Incubate the tube at 37 degrees under constant agitation in an orbital shaker at one times G for 10 to 20 minutes to completely dissociate the cells from the tissue. In a bio-safety cabinet, use a serological pipette to disrupt any remaining clumps of cells in the tube. And filter the sample through a 250 micro meter tissue strainer into a new 15 milliliter tube.
Rinse the strainer with one milliliter of PBS to collect any remaining cells. Centrifuge the samples at 500 times g at room temperature for five minutes to separate the adipocytes which will be floating in the top layer from the cancer cells and ASCs mixed together in a pellet. Transfer the adipocyte layer to a new tube using a blunt cut pipette tip.
Centrifuge the sample again and use a syringe and a needle to remove the remaining solution from below the adipocytes. Aspirate the remaining solution from the tube containing the ASCs and cancer cells without disrupting the cell pellet. Re-suspend the pellet in PBS or BC-MPS media and use flow cytometry to sort the cells based on fluorescence.

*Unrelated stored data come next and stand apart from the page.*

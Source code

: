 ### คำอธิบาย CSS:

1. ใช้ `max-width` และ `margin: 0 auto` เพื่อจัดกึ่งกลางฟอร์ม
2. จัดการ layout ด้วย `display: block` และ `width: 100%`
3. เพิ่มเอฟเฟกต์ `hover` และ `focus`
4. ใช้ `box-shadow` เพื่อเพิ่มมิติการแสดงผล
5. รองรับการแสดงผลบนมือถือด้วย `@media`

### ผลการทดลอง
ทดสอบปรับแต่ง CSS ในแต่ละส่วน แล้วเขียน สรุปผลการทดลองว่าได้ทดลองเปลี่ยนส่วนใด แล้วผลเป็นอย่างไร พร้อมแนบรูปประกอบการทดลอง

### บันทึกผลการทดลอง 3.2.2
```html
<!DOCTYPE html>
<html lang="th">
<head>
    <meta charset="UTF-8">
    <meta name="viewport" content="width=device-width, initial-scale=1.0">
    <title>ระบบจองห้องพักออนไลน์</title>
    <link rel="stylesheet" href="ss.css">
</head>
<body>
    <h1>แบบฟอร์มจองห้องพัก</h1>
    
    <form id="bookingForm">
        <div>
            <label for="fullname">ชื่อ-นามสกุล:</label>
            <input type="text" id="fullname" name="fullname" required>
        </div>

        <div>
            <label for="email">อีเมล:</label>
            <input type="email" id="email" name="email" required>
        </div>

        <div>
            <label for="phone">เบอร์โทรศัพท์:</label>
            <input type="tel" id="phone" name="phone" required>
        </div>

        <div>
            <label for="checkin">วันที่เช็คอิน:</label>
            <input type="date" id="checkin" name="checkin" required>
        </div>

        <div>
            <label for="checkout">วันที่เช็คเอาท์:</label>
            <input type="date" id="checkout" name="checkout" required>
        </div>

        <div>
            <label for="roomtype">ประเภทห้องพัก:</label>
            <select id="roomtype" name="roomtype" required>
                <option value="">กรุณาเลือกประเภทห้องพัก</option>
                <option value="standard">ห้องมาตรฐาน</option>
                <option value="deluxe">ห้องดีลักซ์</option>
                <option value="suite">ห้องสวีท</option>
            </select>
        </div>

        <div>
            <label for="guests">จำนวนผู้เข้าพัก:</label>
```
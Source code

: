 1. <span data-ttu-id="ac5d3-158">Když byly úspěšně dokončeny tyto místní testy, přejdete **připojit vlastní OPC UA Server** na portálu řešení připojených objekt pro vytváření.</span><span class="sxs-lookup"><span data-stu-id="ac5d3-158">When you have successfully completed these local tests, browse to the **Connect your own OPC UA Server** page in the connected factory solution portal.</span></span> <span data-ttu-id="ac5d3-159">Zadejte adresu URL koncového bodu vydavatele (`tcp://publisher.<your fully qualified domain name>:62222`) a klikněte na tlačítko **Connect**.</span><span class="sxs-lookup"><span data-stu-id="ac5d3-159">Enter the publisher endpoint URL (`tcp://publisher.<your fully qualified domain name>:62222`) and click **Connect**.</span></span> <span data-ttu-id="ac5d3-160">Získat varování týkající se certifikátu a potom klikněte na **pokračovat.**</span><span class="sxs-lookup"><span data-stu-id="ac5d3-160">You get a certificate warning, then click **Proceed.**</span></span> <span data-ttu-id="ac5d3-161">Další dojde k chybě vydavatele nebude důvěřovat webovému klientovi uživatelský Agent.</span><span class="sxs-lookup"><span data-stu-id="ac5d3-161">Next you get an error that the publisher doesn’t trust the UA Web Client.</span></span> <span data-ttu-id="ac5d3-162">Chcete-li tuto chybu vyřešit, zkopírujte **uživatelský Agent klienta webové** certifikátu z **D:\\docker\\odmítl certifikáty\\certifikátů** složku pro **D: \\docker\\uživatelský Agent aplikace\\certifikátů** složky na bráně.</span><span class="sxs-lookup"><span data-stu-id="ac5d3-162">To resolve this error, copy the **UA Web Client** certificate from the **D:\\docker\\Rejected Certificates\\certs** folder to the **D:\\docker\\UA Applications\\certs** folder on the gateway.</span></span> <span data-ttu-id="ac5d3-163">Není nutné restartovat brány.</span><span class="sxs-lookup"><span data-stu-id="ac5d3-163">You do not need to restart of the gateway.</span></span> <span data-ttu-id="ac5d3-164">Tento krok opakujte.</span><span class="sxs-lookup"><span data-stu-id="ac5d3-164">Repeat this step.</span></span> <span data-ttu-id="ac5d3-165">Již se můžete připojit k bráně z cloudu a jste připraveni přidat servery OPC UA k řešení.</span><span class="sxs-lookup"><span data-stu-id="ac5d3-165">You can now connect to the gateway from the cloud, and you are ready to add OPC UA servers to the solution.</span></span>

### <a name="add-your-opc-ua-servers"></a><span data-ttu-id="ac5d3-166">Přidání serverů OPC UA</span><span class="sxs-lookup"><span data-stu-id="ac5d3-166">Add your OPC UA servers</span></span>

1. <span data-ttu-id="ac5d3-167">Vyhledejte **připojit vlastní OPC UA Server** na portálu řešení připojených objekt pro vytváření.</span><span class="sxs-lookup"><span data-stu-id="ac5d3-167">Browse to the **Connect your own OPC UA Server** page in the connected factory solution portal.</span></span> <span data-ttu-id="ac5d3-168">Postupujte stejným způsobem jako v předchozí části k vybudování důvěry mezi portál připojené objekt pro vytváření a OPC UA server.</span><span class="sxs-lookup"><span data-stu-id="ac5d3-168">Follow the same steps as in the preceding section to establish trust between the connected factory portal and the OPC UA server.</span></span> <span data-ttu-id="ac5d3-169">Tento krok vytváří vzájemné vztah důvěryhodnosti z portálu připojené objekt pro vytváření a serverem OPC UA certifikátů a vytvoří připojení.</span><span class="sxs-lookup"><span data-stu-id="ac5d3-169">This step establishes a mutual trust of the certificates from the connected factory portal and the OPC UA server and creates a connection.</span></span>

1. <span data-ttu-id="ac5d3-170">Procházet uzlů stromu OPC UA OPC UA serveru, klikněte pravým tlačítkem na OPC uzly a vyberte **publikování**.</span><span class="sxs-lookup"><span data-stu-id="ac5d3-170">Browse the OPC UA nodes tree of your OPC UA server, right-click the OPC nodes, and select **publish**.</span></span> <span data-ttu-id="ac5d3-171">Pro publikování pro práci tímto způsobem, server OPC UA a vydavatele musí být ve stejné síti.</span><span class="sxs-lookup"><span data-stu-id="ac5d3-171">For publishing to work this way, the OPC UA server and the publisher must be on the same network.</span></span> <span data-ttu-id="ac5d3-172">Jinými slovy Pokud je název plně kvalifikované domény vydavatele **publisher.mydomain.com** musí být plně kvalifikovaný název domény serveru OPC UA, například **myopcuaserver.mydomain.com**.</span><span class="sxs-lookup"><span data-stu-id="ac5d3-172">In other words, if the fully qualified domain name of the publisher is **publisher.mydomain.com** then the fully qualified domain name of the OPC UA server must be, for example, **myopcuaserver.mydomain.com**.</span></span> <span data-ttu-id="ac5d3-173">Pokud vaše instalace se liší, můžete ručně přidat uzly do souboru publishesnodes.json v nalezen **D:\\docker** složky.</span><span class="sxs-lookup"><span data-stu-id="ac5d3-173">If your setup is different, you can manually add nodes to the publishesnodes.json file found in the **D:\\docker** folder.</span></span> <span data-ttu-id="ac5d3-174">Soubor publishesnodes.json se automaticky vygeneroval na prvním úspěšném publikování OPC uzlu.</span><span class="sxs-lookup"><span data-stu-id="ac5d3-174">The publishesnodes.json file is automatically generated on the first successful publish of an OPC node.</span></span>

The stri-aided pattern of the confluent ASC sheet is shown here. The buoyant human breast tissue was still stable anchored by the ASC cell sheets to the bottom of the well after 14 days of culture. Fluorescent microscopy images demonstrate the stability of the BC-MPS with MDA-MB-231 expressing RFP cell lines after 14 days and with triple negative tumor explant PDX for at least six days.
BC-MPS containing breast tissue was cultured in vitro for 14 days, stained and image to demonstrate the native elements of the tissue at 100X and 20X magnification. Staining of the macrophage markers was used to show the preservation of primary macrophages after three and seven days in culture. Flow cytometry analysis of Bodipy stained MDA-MB-231 cells after 14 days indicate minimal lipid accumulation in 2D culture and extensive lipid accumulation and BC-MPS.
The proportion of lipid positive MDA-MB-231 cells was 26.2 fold greater in BC-MPS than 2D culture. Cells cultured in BC-MPS displayed increase lipid droplets compared to cells cultured in standard 2D culture. Time-lapse images of RFP labeled BC-MPS with MDA-MB-231 cells showed amoeboid movement of 231 cells with pseudo pods and high motility.
The breast tissue must be minced small enough and separated enough to be distributed across the bottom of the well. Breast tissue is very buoyant and if the pieces are too large or clustered too closely together, the ASC cell sheets won't be able to anchor the breast tissue to the bottom of the well. The resulting breast tissue cancer constructs can undergo enzymatic digestion to isolate particular cell types of interest.
This will allow key questions to be answered such as how cancer cells in breast tissue respond differently to chemotherapy compared to traditional 2D culture or organoids.